__Exercise directions__:
When counting, include every line of the data that holds "specific", then state the total alone.

__Listed records__:

· · · · · · ·

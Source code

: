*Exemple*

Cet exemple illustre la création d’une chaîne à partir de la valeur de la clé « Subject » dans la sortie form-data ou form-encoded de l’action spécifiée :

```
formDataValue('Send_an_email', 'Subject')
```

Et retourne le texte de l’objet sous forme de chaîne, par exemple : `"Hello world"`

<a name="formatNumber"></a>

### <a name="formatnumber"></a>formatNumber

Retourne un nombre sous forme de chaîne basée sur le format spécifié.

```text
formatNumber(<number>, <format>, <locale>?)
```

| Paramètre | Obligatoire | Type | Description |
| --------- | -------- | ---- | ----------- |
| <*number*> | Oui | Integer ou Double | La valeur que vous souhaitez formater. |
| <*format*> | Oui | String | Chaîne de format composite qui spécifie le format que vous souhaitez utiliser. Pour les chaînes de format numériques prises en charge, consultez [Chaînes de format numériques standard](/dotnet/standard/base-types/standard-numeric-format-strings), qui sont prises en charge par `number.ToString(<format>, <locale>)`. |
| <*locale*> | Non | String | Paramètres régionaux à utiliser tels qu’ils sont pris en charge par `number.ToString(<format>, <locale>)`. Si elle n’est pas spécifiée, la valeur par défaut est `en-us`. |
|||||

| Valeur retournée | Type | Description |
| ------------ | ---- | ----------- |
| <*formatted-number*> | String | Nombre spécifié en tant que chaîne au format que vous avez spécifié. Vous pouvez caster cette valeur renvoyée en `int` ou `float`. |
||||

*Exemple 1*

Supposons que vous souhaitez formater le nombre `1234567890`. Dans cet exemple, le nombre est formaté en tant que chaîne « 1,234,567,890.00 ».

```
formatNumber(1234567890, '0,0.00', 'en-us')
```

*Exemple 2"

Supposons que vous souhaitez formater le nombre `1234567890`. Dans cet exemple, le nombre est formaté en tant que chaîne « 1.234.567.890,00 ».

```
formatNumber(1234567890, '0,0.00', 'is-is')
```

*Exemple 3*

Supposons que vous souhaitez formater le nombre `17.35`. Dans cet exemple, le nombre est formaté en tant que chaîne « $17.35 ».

· · · · · · ·

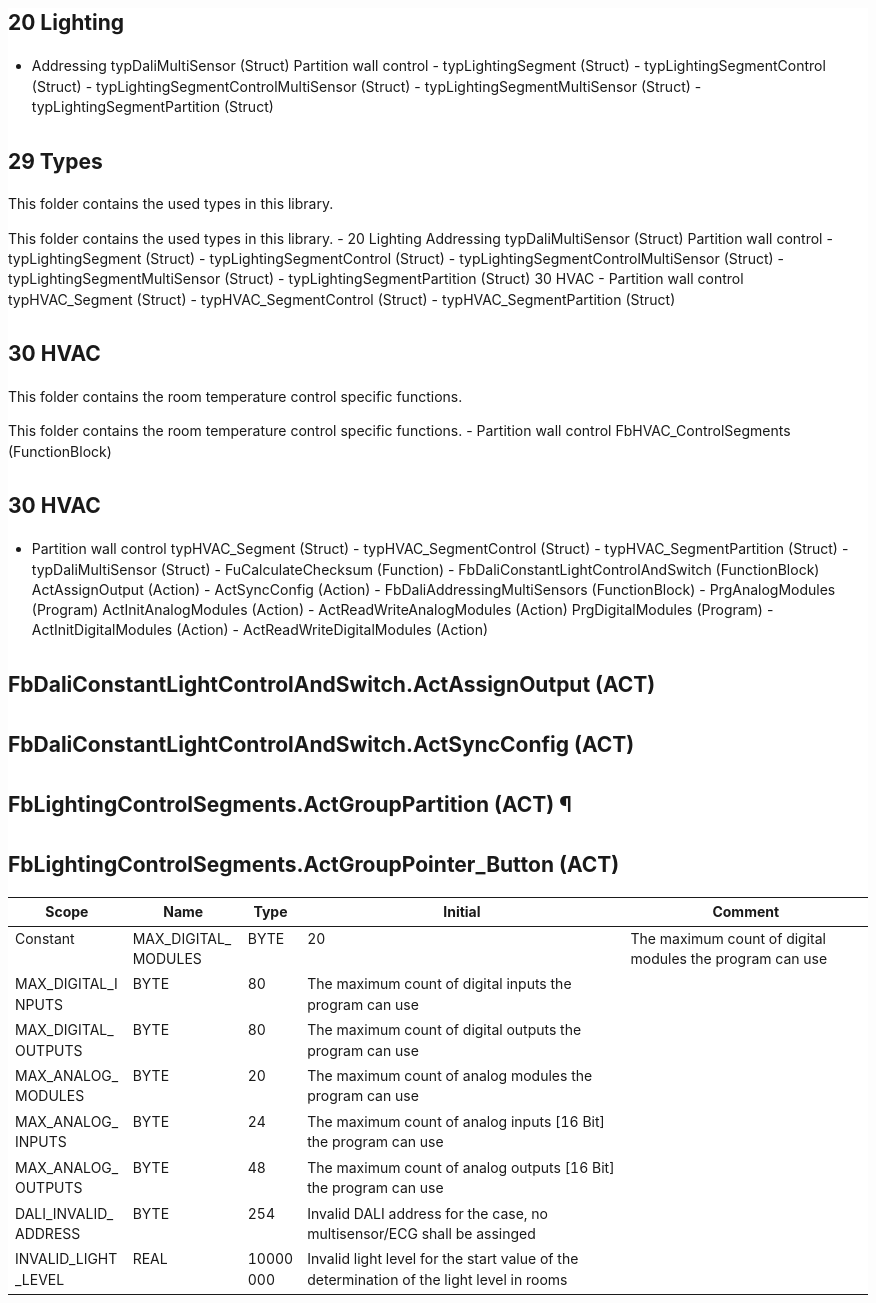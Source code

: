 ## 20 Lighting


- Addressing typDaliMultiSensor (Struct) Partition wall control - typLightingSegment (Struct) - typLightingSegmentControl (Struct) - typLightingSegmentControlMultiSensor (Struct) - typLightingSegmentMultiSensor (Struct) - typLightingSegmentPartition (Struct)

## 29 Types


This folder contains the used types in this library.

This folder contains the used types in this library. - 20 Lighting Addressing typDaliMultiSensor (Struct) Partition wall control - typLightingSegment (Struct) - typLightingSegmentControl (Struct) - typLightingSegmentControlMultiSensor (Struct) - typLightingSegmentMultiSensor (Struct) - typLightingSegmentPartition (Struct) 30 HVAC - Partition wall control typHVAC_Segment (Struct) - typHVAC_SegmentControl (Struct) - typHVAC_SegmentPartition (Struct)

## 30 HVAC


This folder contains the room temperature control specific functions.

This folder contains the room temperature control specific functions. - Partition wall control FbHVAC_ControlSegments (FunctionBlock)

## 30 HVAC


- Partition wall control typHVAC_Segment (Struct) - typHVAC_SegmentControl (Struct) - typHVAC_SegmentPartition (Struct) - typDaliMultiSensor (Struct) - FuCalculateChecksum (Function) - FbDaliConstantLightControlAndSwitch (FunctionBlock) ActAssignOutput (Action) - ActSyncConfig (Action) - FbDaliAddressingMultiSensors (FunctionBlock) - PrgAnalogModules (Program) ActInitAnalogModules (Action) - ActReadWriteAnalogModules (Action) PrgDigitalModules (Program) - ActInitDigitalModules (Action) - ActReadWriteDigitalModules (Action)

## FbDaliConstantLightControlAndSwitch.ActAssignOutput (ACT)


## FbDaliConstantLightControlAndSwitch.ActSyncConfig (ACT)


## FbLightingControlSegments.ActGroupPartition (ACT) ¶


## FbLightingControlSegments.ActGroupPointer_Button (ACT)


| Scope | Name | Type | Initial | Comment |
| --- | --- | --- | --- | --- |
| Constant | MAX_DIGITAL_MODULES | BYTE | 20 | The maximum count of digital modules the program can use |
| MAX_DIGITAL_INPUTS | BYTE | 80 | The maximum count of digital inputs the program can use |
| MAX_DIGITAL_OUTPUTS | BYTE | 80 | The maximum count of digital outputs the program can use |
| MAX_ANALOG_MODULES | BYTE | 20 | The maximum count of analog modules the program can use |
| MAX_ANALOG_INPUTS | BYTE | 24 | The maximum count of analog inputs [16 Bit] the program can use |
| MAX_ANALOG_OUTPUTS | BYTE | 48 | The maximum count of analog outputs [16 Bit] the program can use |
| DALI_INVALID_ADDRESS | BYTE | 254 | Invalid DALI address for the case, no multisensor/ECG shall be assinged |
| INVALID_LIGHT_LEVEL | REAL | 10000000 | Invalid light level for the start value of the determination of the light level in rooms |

· · · · · · ·

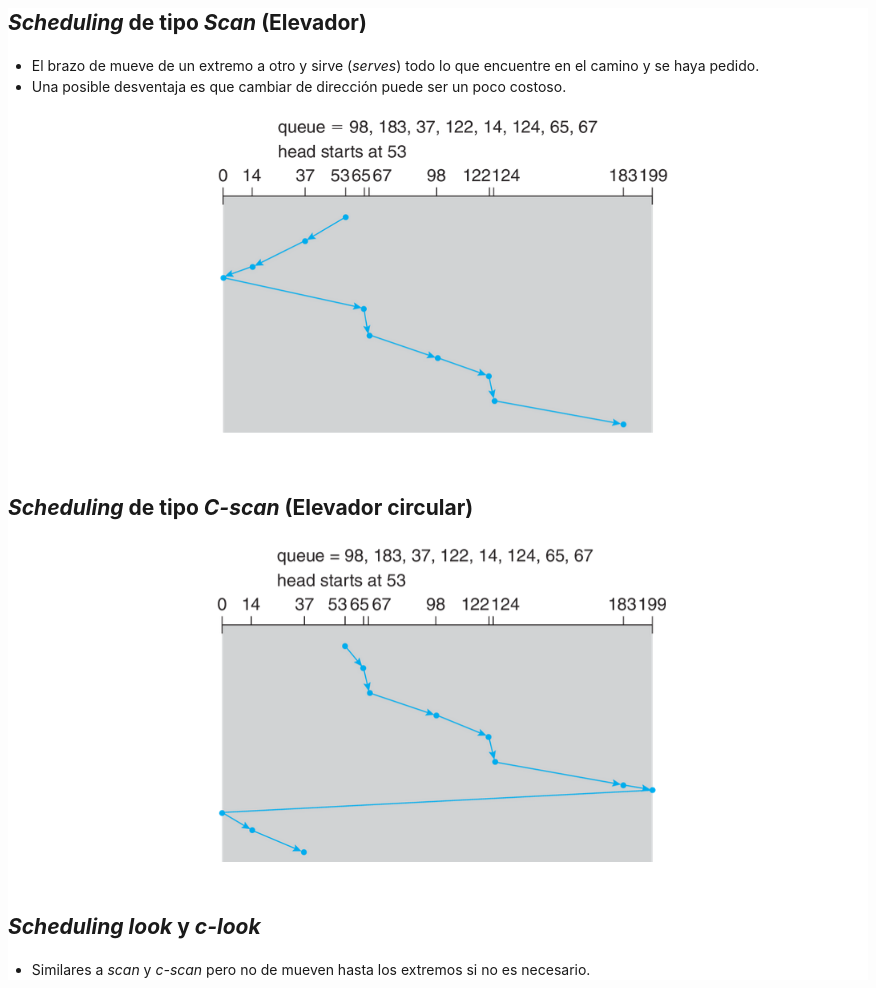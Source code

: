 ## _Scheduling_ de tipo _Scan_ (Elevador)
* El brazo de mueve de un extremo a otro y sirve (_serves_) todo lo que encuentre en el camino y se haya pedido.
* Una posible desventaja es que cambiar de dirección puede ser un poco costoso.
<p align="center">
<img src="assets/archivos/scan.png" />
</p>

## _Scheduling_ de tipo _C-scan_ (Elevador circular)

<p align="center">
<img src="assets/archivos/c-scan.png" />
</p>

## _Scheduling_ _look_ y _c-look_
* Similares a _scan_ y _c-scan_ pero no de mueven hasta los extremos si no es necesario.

· · · · · · ·

__Written answer__:
2